Lmao. No, I don’t agree that file format is the most critical choice
Local vs web-hosted, or open formats vs closed formats are part of the exact same choice. So I think you probably do agree that it's a critical, basic component of your software decision. 😉
Yes obsidian supports various linking formats, but mainly uses its own.
But it doesn't. The only two options are Wikilinks or original Markdown.
The only software that I'm aware of that is in the same camp as Obsidian - plaintext Markdown files and non-outliner - is Zettlr.
K. Md files using wikilinks, which don't actually work in mediawiki. Not a great argument for compatibility off the shelf as some universal thing.
You're describing now a larger scope of requirement than whether a file is .md, and which is met in various ways not solely relevant to whether a file is md.
Feel free to check out zettlr if your strictest requirement is that you use plaintext markdown files the entire time you're writing and simply cannot accept exporting or interacting with a database.

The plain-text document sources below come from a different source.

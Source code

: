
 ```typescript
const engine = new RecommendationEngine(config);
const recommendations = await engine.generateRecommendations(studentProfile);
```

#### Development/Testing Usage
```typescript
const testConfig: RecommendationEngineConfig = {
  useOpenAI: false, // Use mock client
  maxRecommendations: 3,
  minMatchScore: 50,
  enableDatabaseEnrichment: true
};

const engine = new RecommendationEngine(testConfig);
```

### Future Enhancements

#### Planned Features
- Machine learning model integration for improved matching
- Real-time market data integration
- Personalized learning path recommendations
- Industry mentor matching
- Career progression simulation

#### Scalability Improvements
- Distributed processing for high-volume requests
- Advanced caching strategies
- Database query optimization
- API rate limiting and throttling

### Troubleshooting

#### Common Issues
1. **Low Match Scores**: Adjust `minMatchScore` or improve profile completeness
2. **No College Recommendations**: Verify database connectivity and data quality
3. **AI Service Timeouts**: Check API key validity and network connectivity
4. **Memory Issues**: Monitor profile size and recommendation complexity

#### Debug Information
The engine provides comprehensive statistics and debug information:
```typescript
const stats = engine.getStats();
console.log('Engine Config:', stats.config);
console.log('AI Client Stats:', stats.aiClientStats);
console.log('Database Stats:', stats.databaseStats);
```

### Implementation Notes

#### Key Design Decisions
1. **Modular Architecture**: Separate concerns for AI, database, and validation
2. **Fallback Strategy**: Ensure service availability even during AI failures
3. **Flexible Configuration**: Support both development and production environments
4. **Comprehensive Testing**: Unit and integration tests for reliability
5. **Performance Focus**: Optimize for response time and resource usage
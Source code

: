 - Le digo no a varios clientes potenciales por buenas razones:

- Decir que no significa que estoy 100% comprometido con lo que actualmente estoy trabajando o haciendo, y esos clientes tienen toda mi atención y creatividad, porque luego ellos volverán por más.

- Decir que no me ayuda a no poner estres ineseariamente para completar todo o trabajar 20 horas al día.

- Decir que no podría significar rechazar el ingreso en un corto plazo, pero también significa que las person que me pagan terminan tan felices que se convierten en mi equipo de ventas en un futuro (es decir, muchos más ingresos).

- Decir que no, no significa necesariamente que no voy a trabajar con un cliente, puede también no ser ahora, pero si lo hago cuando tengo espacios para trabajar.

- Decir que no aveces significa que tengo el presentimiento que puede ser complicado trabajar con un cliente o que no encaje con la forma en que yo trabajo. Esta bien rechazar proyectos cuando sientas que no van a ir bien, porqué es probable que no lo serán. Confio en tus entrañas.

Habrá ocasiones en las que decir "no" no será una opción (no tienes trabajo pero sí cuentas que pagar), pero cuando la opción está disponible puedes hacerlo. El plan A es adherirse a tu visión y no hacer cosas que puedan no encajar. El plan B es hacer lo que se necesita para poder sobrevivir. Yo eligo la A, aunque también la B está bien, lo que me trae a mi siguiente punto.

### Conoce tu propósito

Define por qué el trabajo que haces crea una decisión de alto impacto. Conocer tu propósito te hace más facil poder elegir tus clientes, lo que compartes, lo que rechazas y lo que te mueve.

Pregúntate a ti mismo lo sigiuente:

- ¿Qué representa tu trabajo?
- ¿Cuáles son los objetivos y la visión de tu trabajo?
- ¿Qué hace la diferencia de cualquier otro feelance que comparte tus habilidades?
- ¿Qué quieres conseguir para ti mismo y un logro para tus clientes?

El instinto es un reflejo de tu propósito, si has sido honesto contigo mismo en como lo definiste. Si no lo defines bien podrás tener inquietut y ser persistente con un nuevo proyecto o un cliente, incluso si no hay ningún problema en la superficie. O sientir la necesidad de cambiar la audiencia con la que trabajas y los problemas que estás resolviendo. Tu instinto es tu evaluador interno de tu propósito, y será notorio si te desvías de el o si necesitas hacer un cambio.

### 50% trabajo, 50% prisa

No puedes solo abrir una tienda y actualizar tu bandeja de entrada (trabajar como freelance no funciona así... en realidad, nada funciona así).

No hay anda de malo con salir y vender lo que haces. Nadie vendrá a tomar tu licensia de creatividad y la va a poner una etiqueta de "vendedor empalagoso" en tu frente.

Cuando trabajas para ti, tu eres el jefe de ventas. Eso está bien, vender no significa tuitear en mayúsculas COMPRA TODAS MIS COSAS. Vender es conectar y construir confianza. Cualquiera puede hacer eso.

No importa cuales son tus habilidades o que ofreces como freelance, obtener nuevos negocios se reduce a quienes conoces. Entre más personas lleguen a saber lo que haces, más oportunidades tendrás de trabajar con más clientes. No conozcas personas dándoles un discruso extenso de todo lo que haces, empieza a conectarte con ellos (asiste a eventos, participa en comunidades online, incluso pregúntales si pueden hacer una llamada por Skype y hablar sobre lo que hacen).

Or you just prefer it. Do what you like.
You’re describing now a larger scope of requirement
I am not. I am saying data storage format is a basic, critical factor. And it is. And I already know you agree on this, which is why you choose FOSS options with known, open formats.
Obsidian, Zettlr, and Logseq live in the category of local plain-text file-based PKMs.

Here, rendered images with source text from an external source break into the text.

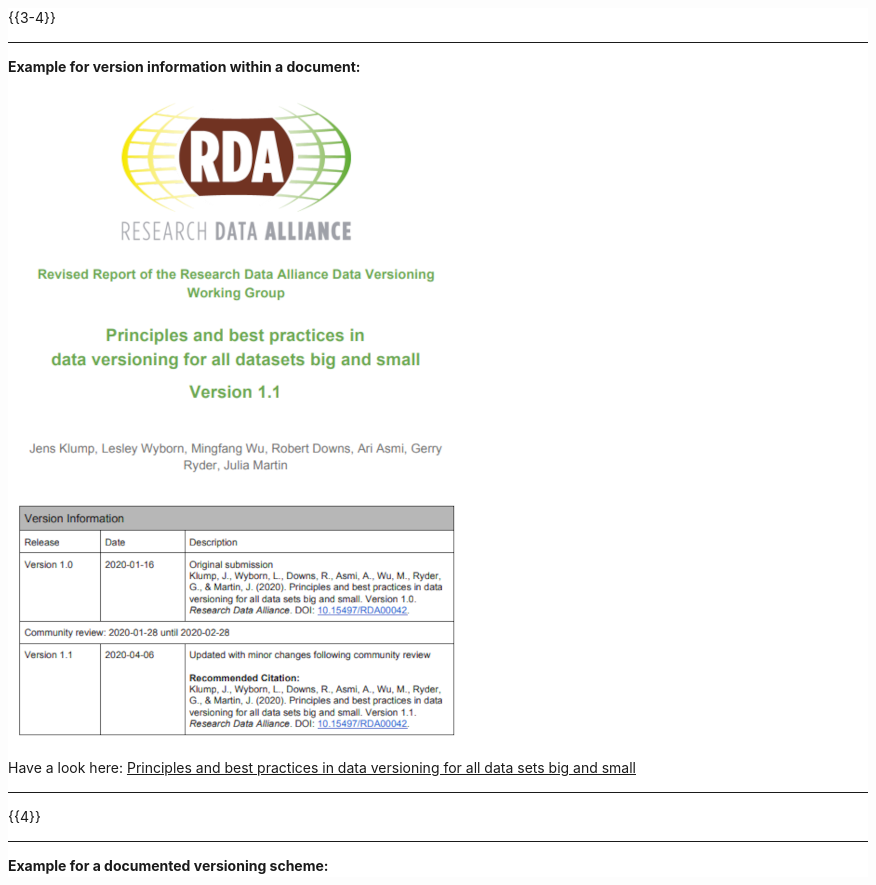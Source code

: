 {{3-4}}
********************************************************************************
**Example for version information within a document:**

<img src="images/versionsdoku-beispiel-rda_2.png" alt="Version Information inside a document">

Have a look here: [Principles and best practices in data versioning for all data sets big and small](https://www.rd-alliance.org/group_output/principles-and-best-practices-in-data-versioning-for-all-data-sets-big-and-small/)

********************************************************************************

<div style="page-break-after: always;"></div>

{{4}}
********************************************************************************

**Example for a documented versioning scheme:**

Trilium lives in the category of local database-based PKMs.
The reason the first category exists is that people wanted to get out of vendor and file lock-in.
Apples and oranges.
Having been through the enshitification of Obsidian, it was important to me and many others to be not beholden to any vendor's file system. Your database requires Trilium to be instantly usable. My notes are useful and usable (and frequently accessed) from Logseq and VSCode.
The two options are simply not comparable, hence apples and oranges.